A disputa por assentos na Câmara dos Deputados nas eleições de 2026 está se configurando como uma das mais competitivas da história, com a média de 15 candidatos por vaga. Em algumas regiões, a concorrência é ainda mais acentuada, com o Distrito Federal apresentando 20,8 candidatos para cada cadeira, número que se aproxima da competição para Medicina Veterinária na Universidade de São Paulo (USP). Em contrapartida, o Amapá registra a menor média, com 11,1 candidatos por vaga, semelhante a cursos como Ciências Econômicas, Administração e Farmácia.
Cerca de 7,7 mil candidatos se inscrevem para as 513 vagas disponíveis na Câmara, com a distribuição das cadeiras sendo proporcional à população de cada estado. Para evidenciar a magnitude dessa competição, os números do vestibular da USP são utilizados como comparação.

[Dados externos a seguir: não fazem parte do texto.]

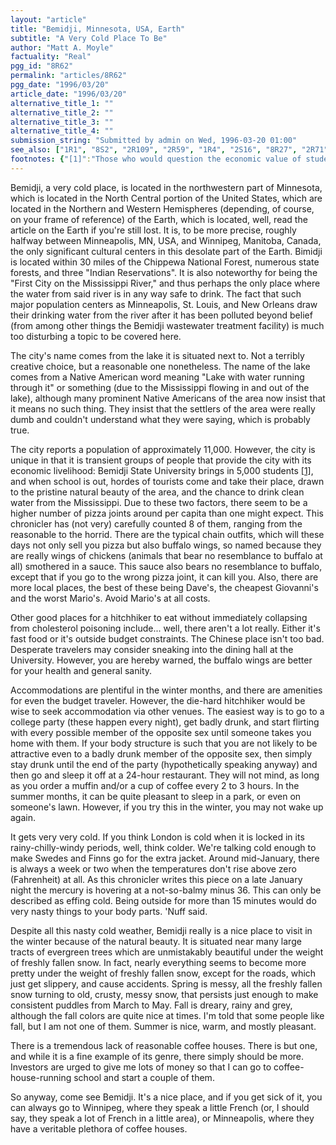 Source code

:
 ```yaml
---
layout: "article"
title: "Bemidji, Minnesota, USA, Earth"
subtitle: "A Very Cold Place To Be"
author: "Matt A. Moyle"
factuality: "Real"
pgg_id: "8R62"
permalink: "articles/8R62"
pgg_date: "1996/03/20"
article_date: "1996/03/20"
alternative_title_1: ""
alternative_title_2: ""
alternative_title_3: ""
alternative_title_4: ""
submission_string: "Submitted by admin on Wed, 1996-03-20 01:00"
see_also: ["1R1", "8S2", "2R109", "2R59", "1R4", "2S16", "8R27", "2R71", "8R61"]
footnotes: {"[1]":"Those who would question the economic value of students because they are perpetually broke are invited to consider how those students become broke in the first place."}
---
```

<div>
<p>Bemidji, a very cold place, is located in the northwestern part of Minnesota, which is located in the North Central portion of the United States, which are located in the Northern and Western Hemispheres (depending, of course, on your frame of reference) of the Earth, which is located, well, read the article on the Earth if you're still lost. It is, to be more precise, roughly halfway between Minneapolis, MN, USA, and Winnipeg, Manitoba, Canada, the only significant cultural centers in this desolate part of the Earth. Bimidji is located within 30 miles of the Chippewa National Forest, numerous state forests, and three "Indian Reservations". It is also noteworthy for being the "First City on the Mississippi River," and thus perhaps the only place where the water from said river is in any way safe to drink. The fact that such major population centers as Minneapolis, St. Louis, and New Orleans draw their drinking water from the river after it has been polluted beyond belief (from among other things the Bemidji wastewater treatment facility) is much too disturbing a topic to be covered here.</p>
<p>The city's name comes from the lake it is situated next to. Not a terribly creative choice, but a reasonable one nonetheless. The name of the lake comes from a Native American word meaning "Lake with water running through it" or something (due to the Mississippi flowing in and out of the lake), although many prominent Native Americans of the area now insist that it means no such thing. They insist that the settlers of the area were really dumb and couldn't understand what they were saying, which is probably true.</p>
<p>The city reports a population of approximately 11,000. However, the city is unique in that it is transient groups of people that provide the city with its economic livelihood: Bemidji State University brings in 5,000 students <a href="#footnotes.1" class="footnote-link">[1]</a>, and when school is out, hordes of tourists come and take their place, drawn to the pristine natural beauty of the area, and the chance to drink clean water from the Mississippi. Due to these two factors, there seem to be a higher number of pizza joints around per capita than one might expect. This chronicler has (not very) carefully counted 8 of them, ranging from the reasonable to the horrid. There are the typical chain outfits, which will these days not only sell you pizza but also buffalo wings, so named because they are really wings of chickens (animals that bear no resemblance to buffalo at all) smothered in a sauce. This sauce also bears no resemblance to buffalo, except that if you go to the wrong pizza joint, it can kill you. Also, there are more local places, the best of these being Dave's, the cheapest Giovanni's and the worst Mario's. Avoid Mario's at all costs.</p>
<p>Other good places for a hitchhiker to eat without immediately collapsing from cholesterol poisoning include... well, there aren't a lot really. Either it's fast food or it's outside budget constraints. The Chinese place isn't too bad. Desperate travelers may consider sneaking into the dining hall at the University. However, you are hereby warned, the buffalo wings are better for your health and general sanity.</p>
<p>Accommodations are plentiful in the winter months, and there are amenities for even the budget traveler. However, the die-hard hitchhiker would be wise to seek accommodation via other venues. The easiest way is to go to a college party (these happen every night), get badly drunk, and start flirting with every possible member of the opposite sex until someone takes you home with them. If your body structure is such that you are not likely to be attractive even to a badly drunk member of the opposite sex, then simply stay drunk until the end of the party (hypothetically speaking anyway) and then go and sleep it off at a 24-hour restaurant. They will not mind, as long as you order a muffin and/or a cup of coffee every 2 to 3 hours. In the summer months, it can be quite pleasant to sleep in a park, or even on someone's lawn. However, if you try this in the winter, you may not wake up again.</p>
<p>It gets very very cold. If you think London is cold when it is locked in its rainy-chilly-windy periods, well, think colder. We're talking cold enough to make Swedes and Finns go for the extra jacket. Around mid-January, there is always a week or two when the temperatures don't rise above zero (Fahrenheit) at all. As this chronicler writes this piece on a late January night the mercury is hovering at a not-so-balmy minus 36. This can only be described as effing cold. Being outside for more than 15 minutes would do very nasty things to your body parts. 'Nuff said.</p>
<p>Despite all this nasty cold weather, Bemidji really is a nice place to visit in the winter because of the natural beauty. It is situated near many large tracts of evergreen trees which are unmistakably beautiful under the weight of freshly fallen snow. In fact, nearly everything seems to become more pretty under the weight of freshly fallen snow, except for the roads, which just get slippery, and cause accidents. Spring is messy, all the freshly fallen snow turning to old, crusty, messy snow, that persists just enough to make consistent puddles from March to May. Fall is dreary, rainy and grey, although the fall colors are quite nice at times. I'm told that some people like fall, but I am not one of them. Summer is nice, warm, and mostly pleasant.</p>
<p>There is a tremendous lack of reasonable coffee houses. There is but one, and while it is a fine example of its genre, there simply should be more. Investors are urged to give me lots of money so that I can go to coffee-house-running school and start a couple of them.</p>
<p>So anyway, come see Bemidji. It's a nice place, and if you get sick of it, you can always go to Winnipeg, where they speak a little French (or, I should say, they speak a lot of French in a little area), or Minneapolis, where they have a veritable plethora of coffee houses.</p>
</div>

Na primeira fase da Fuvest 2026, 111,4 mil pessoas se inscreveram para 8,7 mil vagas, resultando em uma média de 12,8 candidatos por vaga.
Em São Paulo, a concorrência para a Câmara é de 15,9 candidatos por vaga, enquanto para o Senado, a média é de oito por cadeira. Esses índices são comparáveis aos de cursos de Computação e Biotecnologia na USP, que também enfrentam uma forte disputa. Para o Senado, 54 vagas estão em jogo, com 316 candidatos, resultando em uma média de 5,8 por vaga, índice que se assemelha ao de Engenharia Física, Engenharia de Produção e Engenharia Química na universidade.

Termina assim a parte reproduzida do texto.